It’s not Cooperstown. But the people who come upon, or seek out, the baseball cards in a dimly lighted corridor of the American Wing at the Metropolitan Museum of Art display behavior similar to the people, mostly men, you see poring over artifacts at the Baseball Hall of Fame nearly 200 miles upstate.
Both spaces are reverie chambers. A faded, colored image unlocks a memory — of a game, a season, a player, a parent or grandparent who loved the sport.
Me, I’m late to baseball. It wasn’t something my family paid any attention to; my father wouldn’t have known an outfielder from a shortstop. And I wasn’t born and raised in New York, where baseball loyalties and history run so rich and deep. The Phillies would have been my family’s team, if we’d had one.

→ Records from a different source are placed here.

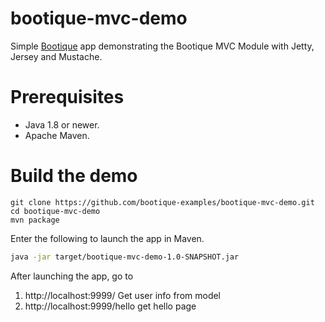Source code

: # bootique-mvc-demo

Simple [Bootique](http://bootique.io) app demonstrating the Bootique MVC Module with Jetty, Jersey and Mustache.

# Prerequisites
* Java 1.8 or newer.
* Apache Maven.

# Build the demo

```
git clone https://github.com/bootique-examples/bootique-mvc-demo.git
cd bootique-mvc-demo
mvn package
```
Enter the following to launch the app in Maven.

```bash
java -jar target/bootique-mvc-demo-1.0-SNAPSHOT.jar
```

After launching the app, go to

1. http://localhost:9999/ Get user info from model
2. http://localhost:9999/hello get hello page


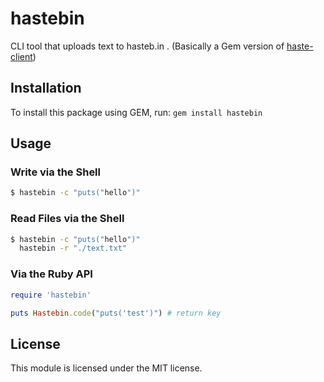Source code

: # hastebin

CLI tool that uploads text to hasteb.in . (Basically a Gem version of [haste-client](https://github.com/seejohnrun/haste-client))

## Installation

To install this package using GEM, run:
`gem install hastebin`

## Usage

### Write via the Shell
```sh
$ hastebin -c "puts("hello")"

```            
### Read Files via the Shell
```sh
$ hastebin -c "puts("hello")"
  hastebin -r "./text.txt"

```

### Via the Ruby API

```ruby
require 'hastebin'

puts Hastebin.code("puts('test')") # return key
```

## License

This module is licensed under the MIT license.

And so I missed out on Babe Ruth’s lore; Lou Gehrig, Joe DiMaggio and Mickey Mantle; the significance of Jackie Robinson; Bobby Thomson’s “shot heard round the world”; the abandonment of New York City by the Giants and the Dodgers; Yogi Berra’s malaprops; the glorious awfulness of the early Mets and the Amazin’ season of 1969; the lunacy of the Steinbrenner years and the so-called Bronx Zoo; the Bill Buckner game and the Mets’ second championship; the Yankees’ core four; the subway World Series of 2000.
I write this with trepidation, having been to only a handful of games in my life, knowing how vast the trove of the knowable is and how many people out there know it. (I recently married one of them. Our apartment is something of a shrine to the game. And yes, he helped me with the previous paragraph.)
I did catch Derek Jeter’s long goodbye, Mariano Rivera’s last game, A-Rod’s travails.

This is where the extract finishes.